All of the plans the team (I don’t know if I can make myself call them the good guys) are just utter rubbish. None of them make any sense, but they’re still so complicated that whoever edited this film felt they needed to put in these long voiceovers explaining the scenario. It’s like cargo culting the concept of heist movies, without understanding how a heist is supposed to play out.

I guess it’s competently shot, but something must have gone horribly wrong with either the script or the editing. This is just so incoherent even by the standards of action movies.

To say any thought was put into the premise or the characters would be a slight overstatement, I guess. I’d presume his only purpose in the movie was to be there so that there can be a parkour scene or two. Not like any of the other characters are fleshed out with the minor exception of the Hitman visiting his mother. Was there any difference between the Hitman and the CIA Spook other than the the gender? Both seem to be adept at killing people with guns. We don’t see her do any kind of spy stuff. And Reynolds’s character seems all about the team consisting of six members, but it isn’t really about specific skill set since the driver gets replaced with … a sniper? (Pretty sure Dave Franco’s character isn’t a seasoned soldier.)

Marc Maron’s WTF podcast had a stuntman on the show who very proudly recently drove the Alpha Romeo in the opening sequence in 6 Underground. So I figured I’d watch the opening sequence just to see the car chase.

Man, this is just a reminder of how much I hate Michael Bay. He has some nicely filmed stunts, and combines it in such a confusing way with weird tonal shifts (don’t run over the puppies!) full of flashbacks and on-screen text and slaps on this absolutely horrible music to tie it all together. It’s just staggering to me that this man continues to be successful and therefore continues to get work.

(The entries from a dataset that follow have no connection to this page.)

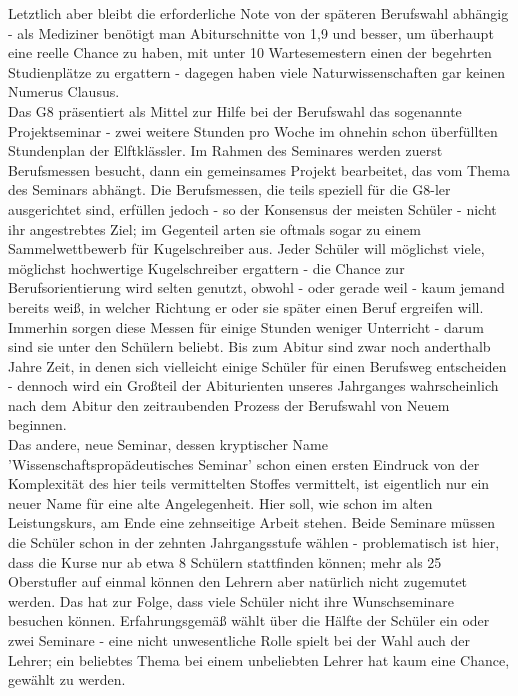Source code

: \documentclass[a4paper,12pt,oneside]{scrbook}
\begin{document}
Letztlich aber bleibt die erforderliche Note von der späteren Berufswahl abhängig - als Mediziner benötigt man Abiturschnitte von 1,9 und besser, um überhaupt eine reelle Chance zu haben, mit unter 10 Wartesemestern einen der begehrten Studienplätze zu ergattern - dagegen haben viele Naturwissenschaften gar keinen Numerus Clausus.
\\
Das G8 präsentiert als Mittel zur Hilfe bei der Berufswahl das sogenannte Projektseminar - zwei weitere Stunden pro Woche im ohnehin schon überfüllten Stundenplan der Elftklässler. Im Rahmen des Seminares werden zuerst Berufsmessen besucht, dann ein gemeinsames Projekt bearbeitet, das vom Thema des Seminars abhängt. Die Berufsmessen, die teils speziell für die G8-ler ausgerichtet sind, erfüllen jedoch - so der Konsensus der meisten Schüler - nicht ihr angestrebtes Ziel; im Gegenteil arten sie oftmals sogar zu einem Sammelwettbewerb für Kugelschreiber aus. Jeder Schüler will möglichst viele, möglichst hochwertige Kugelschreiber ergattern - die Chance zur Berufsorientierung wird selten genutzt, obwohl - oder gerade weil - kaum jemand bereits weiß, in welcher Richtung er oder sie später einen Beruf ergreifen will. Immerhin sorgen diese Messen für einige Stunden weniger Unterricht - darum sind sie unter den Schülern beliebt. Bis zum Abitur sind zwar noch anderthalb Jahre Zeit, in denen sich vielleicht einige Schüler für einen Berufsweg entscheiden - dennoch wird ein Großteil der Abiturienten unseres Jahrganges wahrscheinlich nach dem Abitur den zeitraubenden Prozess der Berufswahl von Neuem beginnen.
\\
Das andere, neue Seminar, dessen kryptischer Name 'Wissenschaftspropädeutisches Seminar' schon einen ersten Eindruck von der Komplexität des hier teils vermittelten Stoffes vermittelt, ist eigentlich nur ein neuer Name für eine alte Angelegenheit. Hier soll, wie schon im alten Leistungskurs, am Ende eine zehnseitige Arbeit stehen. Beide Seminare müssen die Schüler schon in der zehnten Jahrgangsstufe wählen - problematisch ist hier, dass die Kurse nur ab etwa 8 Schülern stattfinden können; mehr als 25 Oberstufler auf einmal können den Lehrern aber natürlich nicht zugemutet werden. Das hat zur Folge, dass viele Schüler nicht ihre Wunschseminare besuchen können. Erfahrungsgemäß wählt über die Hälfte der Schüler ein oder zwei Seminare - eine nicht unwesentliche Rolle spielt bei der Wahl auch der Lehrer; ein beliebtes Thema bei einem unbeliebten Lehrer hat kaum eine Chance, gewählt zu werden.
\\
\end{document}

I bet you a half-way decent editor could take these same scenes and make a nice coherent, exciting chase scene out of this mess.

I did go back and kept watching the rest of that opening car chase. I was kind of curious on how they would end it.

How they ended it is kind of hilarious. The driver dies. And for some reason, the bad guys stop pursuing them I guess? Because suddenly they cut to a boat where they’re going to give the driver a sea burial. So bizarre.

Anyway, I removed the movie from my list and gave it a thumbs down. Giving a thumbs down is so much less satisfying than giving a movie one star.

This was the best thing on Netflix I watched last night; I went in blind, and it was… 3 AM?

A frenetically amusing ensemble revenge thriller.

I like that Michael Bay waits until the end to put his name to the screen. It’s, like ‘oh yeah, this was me, I did a thing’; he probably knows he’s a running joke by now… I’ll let him have his R U not entertained?? moment. Rather than big explosions (although there was one memorable one behind freerunner guy, natch) there are flying teeth, people getting stuck to walls by magnets. It’s nuts.

I wondered if they were going to use the Sneaker Pimps.

I appreciate your stance; I think it dodged most of the bullets. I mean… it makes sense to the plot: without being plugged in to society Ryan’s character needs a way to fund all the shenanigans. It’s the Batman argument. When he “kills” himself, I remember thinking ‘well, his money is pretty much useless, now’.

Perhaps this is just my blind spot.

Like, I feel I have a similar attitude toward “Love, Death, Robots” as you do towards this film; I appreciate LDR’s artistry and technical excellence, but the series just really grates on me: I disagree with its moral message, and it’s very subtle (and I’ve seen every episode). It’s some kind of philosophical uncanny valley, and I could go on and on about it but would get very angry in the process of writing out such a diatribe, and I prefer my peace of mind atm. It’s easier to just say in the end it hits this spot that’s very unpleasant for me.